We skied all the way to 5 p.m. and got in 11 runs (7 on POF Ridge, and 4 more on an adjacent as-yet-unnamed ridge) for around 9,000 total vertical feet, all of it in absolute untracked goodness. It was basically dark out by the time we climbed out of the cat and returned to our vehicles. It was so good, in fact, that the group opted to eat lunch in the cat rather than stop and rest. We all arrived this morning as strangers, and left tonight as friends.

These folks are working hard to make this all happen. Majority owner Dan Lockwood, also our cat driver,was still up at 3 a.m. fixing a broken hydraulic hose and one of the tracks on the cat, but was still out there at 7 a.m. getting things ready before driving all day. And despite all of that he was one of the most personable guys I've had the pleasure to meet. I lost count of the number of times we were asked if we wanted anything to eat or drink. After three years of planning and scouting their terrain, they're thrilled just to have customers skiing their untracked snow with perma-grins frozen on their faces.

Whisper Ridge is taking delivery of a second cat next week, one with a winch that will enable them to build a cat road all the way to the ridge at 8,215 feet for 1,250 vertical-foot runs on the same terrain that they're already skiing. A third cat will arrive the week thereafter.

whisper_ridge_google_earth.jpg


A feature article will follow here at FTO within the next week or two, so stay tuned. In the meantime, Whisper Ridge is definitely worth checking out!
 
Pics are impressive during the height of the mid-January dry spell.

Nonetheless there's no way anyone should advance book that cat between 6,900 and 7,900 feet in Utah. And when it's good, I see Powder Mt. as tough competition in the same neighborhood.

Also no mention how much that 9,000 vertical will cost paying customers.
 
Admin: didn't you mention that a previous group got more than double the vertical that yours did? Were they using flying carpets instead of cats that day?

I assume that their annual snowfall numbers are similar to Powder Mountain? BTW, no mention of PM on bestsnow.net. :-k

Maybe I'm not paying attention, but I've never seen a GIF in a trip report. Good idea.
 
Looks fun, but im with crocker on this one. Low elevation. Not a ton of vert and for something over $500 for a day? Not likely something I'd ever do unless it was free.

Good luck to them.
 
Give them a break and a chance to work out the kinks. This is just the beginning, although it was fun to be there to see the beginning in its own way. For example, as already mentioned the vertical and elevation increases next week without even moving to a different terrain pod. And our group yesterday was moving at a relaxed pace, unlike their first group. They also will be plotting out different terrain pods to ski. I believe that they'll fugure out how to maximize the reward for their guests.
 
Tony Crocker":ybrg9w5u said:
Pics are impressive during the height of the mid-January dry spell.

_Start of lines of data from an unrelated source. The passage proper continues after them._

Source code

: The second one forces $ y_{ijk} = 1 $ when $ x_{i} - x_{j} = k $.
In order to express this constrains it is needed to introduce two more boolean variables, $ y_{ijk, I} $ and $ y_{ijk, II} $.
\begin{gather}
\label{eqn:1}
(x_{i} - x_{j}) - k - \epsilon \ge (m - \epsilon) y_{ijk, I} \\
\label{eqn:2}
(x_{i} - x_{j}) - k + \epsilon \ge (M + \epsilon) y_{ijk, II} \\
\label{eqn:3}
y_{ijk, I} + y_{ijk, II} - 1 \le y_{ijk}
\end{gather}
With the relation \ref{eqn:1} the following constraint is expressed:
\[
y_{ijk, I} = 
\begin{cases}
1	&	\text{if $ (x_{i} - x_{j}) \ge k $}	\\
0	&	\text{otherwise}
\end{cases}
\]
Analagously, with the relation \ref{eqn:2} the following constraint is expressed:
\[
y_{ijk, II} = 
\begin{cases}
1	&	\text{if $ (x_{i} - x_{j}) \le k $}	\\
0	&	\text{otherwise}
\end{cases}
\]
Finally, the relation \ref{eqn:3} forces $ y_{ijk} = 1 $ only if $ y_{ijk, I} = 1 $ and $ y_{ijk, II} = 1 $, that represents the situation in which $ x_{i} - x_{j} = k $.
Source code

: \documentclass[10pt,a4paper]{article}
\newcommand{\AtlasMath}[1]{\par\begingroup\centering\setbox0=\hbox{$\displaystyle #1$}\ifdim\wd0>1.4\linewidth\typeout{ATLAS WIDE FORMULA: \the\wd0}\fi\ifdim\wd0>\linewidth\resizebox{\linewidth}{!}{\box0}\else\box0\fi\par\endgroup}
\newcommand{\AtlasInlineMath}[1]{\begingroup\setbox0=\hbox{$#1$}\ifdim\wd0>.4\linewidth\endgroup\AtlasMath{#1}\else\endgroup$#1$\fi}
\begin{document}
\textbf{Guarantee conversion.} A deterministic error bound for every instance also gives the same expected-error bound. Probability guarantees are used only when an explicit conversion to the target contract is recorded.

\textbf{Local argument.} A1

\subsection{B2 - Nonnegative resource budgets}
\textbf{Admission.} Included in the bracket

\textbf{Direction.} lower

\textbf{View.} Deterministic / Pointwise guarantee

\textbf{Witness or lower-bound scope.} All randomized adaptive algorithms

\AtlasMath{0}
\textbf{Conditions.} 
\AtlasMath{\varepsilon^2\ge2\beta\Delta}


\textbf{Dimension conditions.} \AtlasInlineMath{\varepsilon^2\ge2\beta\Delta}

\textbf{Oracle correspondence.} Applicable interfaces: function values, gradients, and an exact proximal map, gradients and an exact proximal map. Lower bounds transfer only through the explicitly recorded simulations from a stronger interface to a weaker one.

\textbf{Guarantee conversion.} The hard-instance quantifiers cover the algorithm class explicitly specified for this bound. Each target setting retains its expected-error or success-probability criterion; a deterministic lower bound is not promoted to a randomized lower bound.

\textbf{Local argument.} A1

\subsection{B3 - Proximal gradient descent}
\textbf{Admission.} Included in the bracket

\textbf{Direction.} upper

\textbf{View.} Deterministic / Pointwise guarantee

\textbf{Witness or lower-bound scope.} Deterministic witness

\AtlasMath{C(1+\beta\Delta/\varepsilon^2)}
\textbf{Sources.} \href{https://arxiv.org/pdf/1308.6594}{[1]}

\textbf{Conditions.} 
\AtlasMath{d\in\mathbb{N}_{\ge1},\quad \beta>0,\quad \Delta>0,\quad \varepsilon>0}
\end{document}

LCC has tallied two feet of new snow since Friday.
 
socal":10ydxddx said:
Admin":10ydxddx said:
Tony Crocker":10ydxddx said:
Pics are impressive during the height of the mid-January dry spell.

LCC has tallied two feet of new snow since Friday.

I think that was his point.

That came after the inversion. And FWIW the Cache Valley where I was yesterday was horribly inverted in the morning, to the point of low-lying fog banks.